La otra historia que vale la pena referir fue tan impactante y espectacular que creó sus propias precursoras. Así, al menos, se percibe lo ocurrido entre 1693 y 1694, cuando una supuesta «bestia del bosque de Benais» mató aproximadamente a setenta y dos personas. Hay, no obstante quien sostiene que no se trataba de un único animal, sino de varios; quien habla de dos lobos o linces. Según los pocos documentos que se conservan, esas bestias se acercaban a la gente como si fueran perros falderos para luego saltarle a la garganta.

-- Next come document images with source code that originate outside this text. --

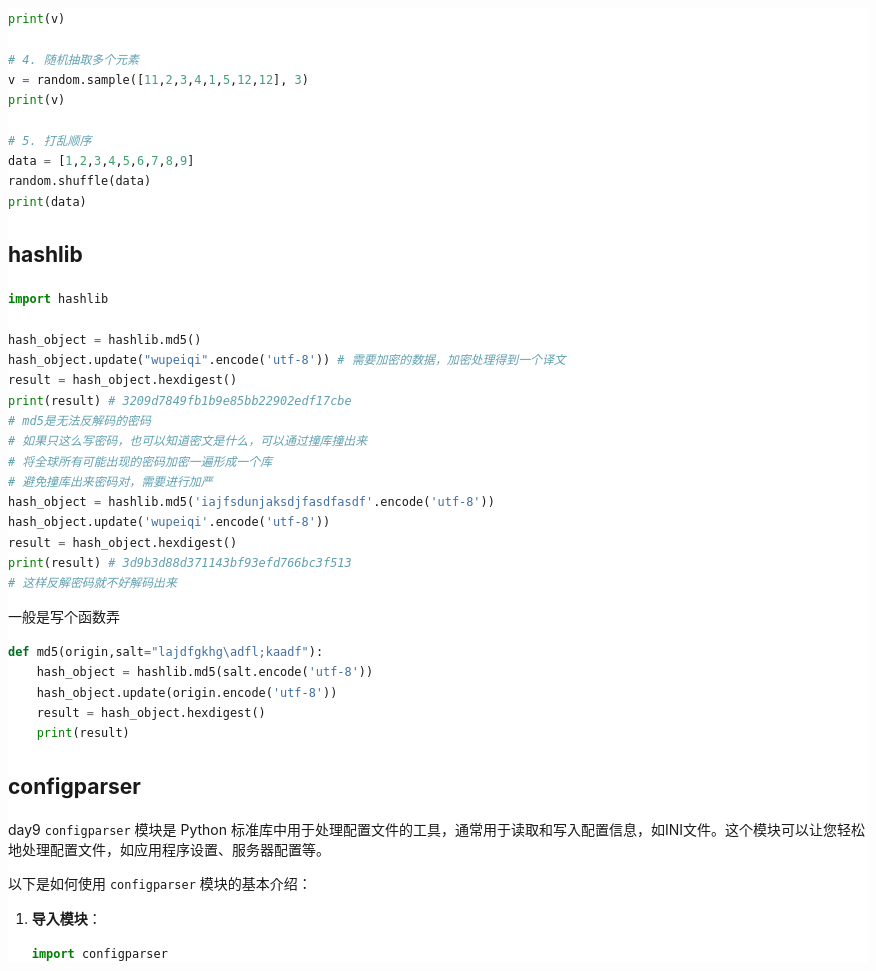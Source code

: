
 ```python
print(v)  
  
# 4. 随机抽取多个元素  
v = random.sample([11,2,3,4,1,5,12,12], 3)  
print(v)  
  
# 5. 打乱顺序  
data = [1,2,3,4,5,6,7,8,9]  
random.shuffle(data)  
print(data)
```


## hashlib
```python
import hashlib  
  
hash_object = hashlib.md5()  
hash_object.update("wupeiqi".encode('utf-8')) # 需要加密的数据，加密处理得到一个译文  
result = hash_object.hexdigest()  
print(result) # 3209d7849fb1b9e85bb22902edf17cbe  
# md5是无法反解码的密码  
# 如果只这么写密码，也可以知道密文是什么，可以通过撞库撞出来  
# 将全球所有可能出现的密码加密一遍形成一个库  
# 避免撞库出来密码对，需要进行加严  
hash_object = hashlib.md5('iajfsdunjaksdjfasdfasdf'.encode('utf-8'))  
hash_object.update('wupeiqi'.encode('utf-8'))  
result = hash_object.hexdigest()  
print(result) # 3d9b3d88d371143bf93efd766bc3f513  
# 这样反解密码就不好解码出来
```

一般是写个函数弄
```python
def md5(origin,salt="lajdfgkhg\adfl;kaadf"):  
    hash_object = hashlib.md5(salt.encode('utf-8'))  
    hash_object.update(origin.encode('utf-8'))  
    result = hash_object.hexdigest()  
    print(result)
```

## configparser
day9
`configparser` 模块是 Python 标准库中用于处理配置文件的工具，通常用于读取和写入配置信息，如INI文件。这个模块可以让您轻松地处理配置文件，如应用程序设置、服务器配置等。

以下是如何使用 `configparser` 模块的基本介绍：

1. **导入模块**：

   ```python
   import configparser
   ```
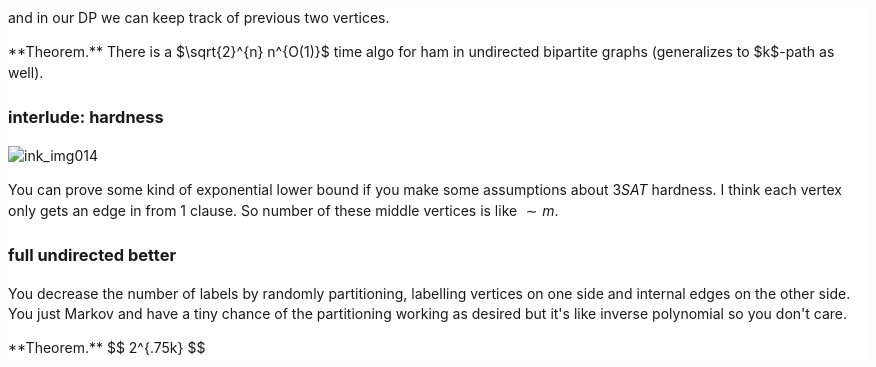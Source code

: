 and in our DP we can keep track of previous two vertices.

<div class="thm envbox">**Theorem.**
There is a 
$\sqrt{2}^{n} n^{O(1)}$
time algo for ham in undirected bipartite graphs (generalizes to
$k$-path as well).
</div>


### interlude: hardness

![ink_img014](src/images/ink_img014.png)

You can prove some kind of exponential lower bound if you make
some assumptions about $3SAT$ hardness.
I think each vertex only gets an edge in from $1$ clause. So
number of these middle vertices is like $\sim m$.

### full undirected better
You decrease the number of labels by randomly partitioning,
labelling vertices on one side and internal edges on the other
side.
You just Markov and have a tiny chance of the partitioning
working as desired but it's like inverse polynomial so you don't
care.

<div class="thm envbox">**Theorem.**
$$ 2^{.75k} $$ 
</div>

Pero no se sabe mucho más del caso.
En 1712 unos supuestos lobos fueron también acusados de matar a más de cien personas en el bosque de Orléans.
Más tarde, entre 1715 (año de la coronación de Luis XV) y 1718 primero, y entre 1726 y 1730 después, la región de Haute Loire fue asolada por los llamados «lobos de Velay», en la ocasión carroñeros de los muertos por las guerras de religión, la hambruna o la peste.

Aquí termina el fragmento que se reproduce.